Comment peut-on agir ?

On peut inciter les bateaux à mieux isoler les salles des machines ou à modifier le design des hélices. C’est le cas pour tous les nouveaux bateaux actuellement construits. Pour les chantiers de plateformes, on peut proposer des « rideaux à bulles », qui atténuent l’intensité des sons. Mais il existe des activités où le bruit est l’effet même recherché. Les militaires utilisent des sonars très puissants puisqu’ils veulent repérer des bâtiments ennemis le plus loin possible de leurs côtes. Dans la recherche pétrolière, les prospecteurs utilisent des canons à air qui envoient leurs ondes jusqu’à 40 kilomètres dans l’écorce terrestre. Un système qui utilise des vibrations est à l’étude. D’ici cinq à dix ans, on peut espérer démontrer qu’il est fiable et le faire adopter. En attendant, nos capteurs peuvent signaler aux opérateurs la présence d’animaux pour qu’ils suspendent leurs travaux le temps que ces derniers s’éloignent.

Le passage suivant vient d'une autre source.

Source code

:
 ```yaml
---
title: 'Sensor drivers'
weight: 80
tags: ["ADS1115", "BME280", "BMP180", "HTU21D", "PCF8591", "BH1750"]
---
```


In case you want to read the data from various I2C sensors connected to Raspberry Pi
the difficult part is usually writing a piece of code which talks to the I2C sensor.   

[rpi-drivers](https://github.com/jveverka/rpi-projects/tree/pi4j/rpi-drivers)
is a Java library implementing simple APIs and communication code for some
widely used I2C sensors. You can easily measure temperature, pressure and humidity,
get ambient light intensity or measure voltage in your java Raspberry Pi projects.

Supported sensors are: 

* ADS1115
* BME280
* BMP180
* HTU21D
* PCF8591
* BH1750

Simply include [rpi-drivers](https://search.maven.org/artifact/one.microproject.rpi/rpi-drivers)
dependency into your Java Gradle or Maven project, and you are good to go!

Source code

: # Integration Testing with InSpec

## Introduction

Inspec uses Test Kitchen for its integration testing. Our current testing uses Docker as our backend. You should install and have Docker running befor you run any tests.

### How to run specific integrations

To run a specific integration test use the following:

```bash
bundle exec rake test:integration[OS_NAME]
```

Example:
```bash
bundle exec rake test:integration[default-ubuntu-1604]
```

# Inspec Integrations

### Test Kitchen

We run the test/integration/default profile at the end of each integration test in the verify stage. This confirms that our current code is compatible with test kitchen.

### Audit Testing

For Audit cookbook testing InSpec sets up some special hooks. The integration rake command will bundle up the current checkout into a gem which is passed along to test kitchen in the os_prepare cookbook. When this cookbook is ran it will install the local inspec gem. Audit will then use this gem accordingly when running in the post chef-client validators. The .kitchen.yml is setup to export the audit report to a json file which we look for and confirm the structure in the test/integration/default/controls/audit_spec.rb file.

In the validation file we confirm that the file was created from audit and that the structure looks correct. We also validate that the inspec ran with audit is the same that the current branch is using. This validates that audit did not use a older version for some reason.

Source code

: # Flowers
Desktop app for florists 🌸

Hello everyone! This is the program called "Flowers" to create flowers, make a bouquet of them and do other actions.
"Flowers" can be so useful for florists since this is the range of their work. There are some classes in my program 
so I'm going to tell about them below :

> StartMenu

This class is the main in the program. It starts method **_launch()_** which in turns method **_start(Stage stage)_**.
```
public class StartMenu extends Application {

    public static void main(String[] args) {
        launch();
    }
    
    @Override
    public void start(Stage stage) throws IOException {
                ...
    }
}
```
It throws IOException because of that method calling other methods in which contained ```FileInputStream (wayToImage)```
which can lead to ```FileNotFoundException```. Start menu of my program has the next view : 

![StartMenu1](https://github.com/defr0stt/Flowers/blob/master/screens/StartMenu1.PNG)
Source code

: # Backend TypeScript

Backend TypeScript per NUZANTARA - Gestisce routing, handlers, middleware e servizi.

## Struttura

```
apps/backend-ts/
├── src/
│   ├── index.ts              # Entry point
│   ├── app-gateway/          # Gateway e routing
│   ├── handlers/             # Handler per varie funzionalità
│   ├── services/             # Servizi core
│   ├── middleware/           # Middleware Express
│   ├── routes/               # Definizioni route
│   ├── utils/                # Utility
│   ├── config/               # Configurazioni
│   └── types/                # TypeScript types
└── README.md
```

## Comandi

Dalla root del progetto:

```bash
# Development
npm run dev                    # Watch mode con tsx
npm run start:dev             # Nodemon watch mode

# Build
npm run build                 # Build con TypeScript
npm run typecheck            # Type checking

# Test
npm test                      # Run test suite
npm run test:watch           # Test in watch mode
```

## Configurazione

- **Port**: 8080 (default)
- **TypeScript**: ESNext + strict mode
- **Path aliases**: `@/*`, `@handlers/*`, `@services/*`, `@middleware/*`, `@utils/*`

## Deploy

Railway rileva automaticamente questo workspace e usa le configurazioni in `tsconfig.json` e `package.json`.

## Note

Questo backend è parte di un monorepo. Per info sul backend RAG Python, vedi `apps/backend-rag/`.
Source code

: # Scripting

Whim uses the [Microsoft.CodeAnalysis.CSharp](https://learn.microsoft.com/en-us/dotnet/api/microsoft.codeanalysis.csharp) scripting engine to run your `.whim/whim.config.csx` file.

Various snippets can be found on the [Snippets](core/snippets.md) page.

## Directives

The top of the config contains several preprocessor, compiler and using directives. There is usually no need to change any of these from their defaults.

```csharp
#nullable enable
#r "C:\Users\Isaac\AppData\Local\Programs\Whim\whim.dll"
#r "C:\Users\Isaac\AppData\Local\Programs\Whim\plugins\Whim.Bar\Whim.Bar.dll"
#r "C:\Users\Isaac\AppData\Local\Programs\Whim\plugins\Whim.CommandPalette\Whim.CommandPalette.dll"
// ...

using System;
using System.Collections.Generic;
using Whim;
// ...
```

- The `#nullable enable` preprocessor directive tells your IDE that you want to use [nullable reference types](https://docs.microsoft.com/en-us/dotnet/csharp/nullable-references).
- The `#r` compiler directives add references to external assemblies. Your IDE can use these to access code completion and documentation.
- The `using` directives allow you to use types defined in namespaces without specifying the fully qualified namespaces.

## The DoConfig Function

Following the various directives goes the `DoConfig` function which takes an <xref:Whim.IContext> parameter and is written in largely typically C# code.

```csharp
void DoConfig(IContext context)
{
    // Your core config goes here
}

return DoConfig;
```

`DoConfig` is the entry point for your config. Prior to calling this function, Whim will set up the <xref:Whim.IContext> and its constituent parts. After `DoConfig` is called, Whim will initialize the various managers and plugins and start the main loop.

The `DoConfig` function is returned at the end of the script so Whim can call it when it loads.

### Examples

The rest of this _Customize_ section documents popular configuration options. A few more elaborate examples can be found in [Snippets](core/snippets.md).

Les industriels se montrent coopératifs ?

Plutôt, oui. Il y a désormais des lois, au niveau européen, qui obligent les États membres à mesurer le niveau de bruit le long des côtes. Mais les lois iront toujours moins vite que la science. Il existe des technologies disponibles qui ne sont pas encore obligatoires. Les opérateurs doivent s’en emparer sans attendre. On ne pourra jamais avoir aucun impact sonore, mais il faut tendre à cela. Car le son dans la mer, c’est la vie ! C’est la seule façon qu’ont les animaux d’échanger des informations. Si on pollue ce canal de communication, on condamne la vie dans la mer. Le problème ne se limite pas à quelques baleines échouées, il aura des conséquences pour l’humanité.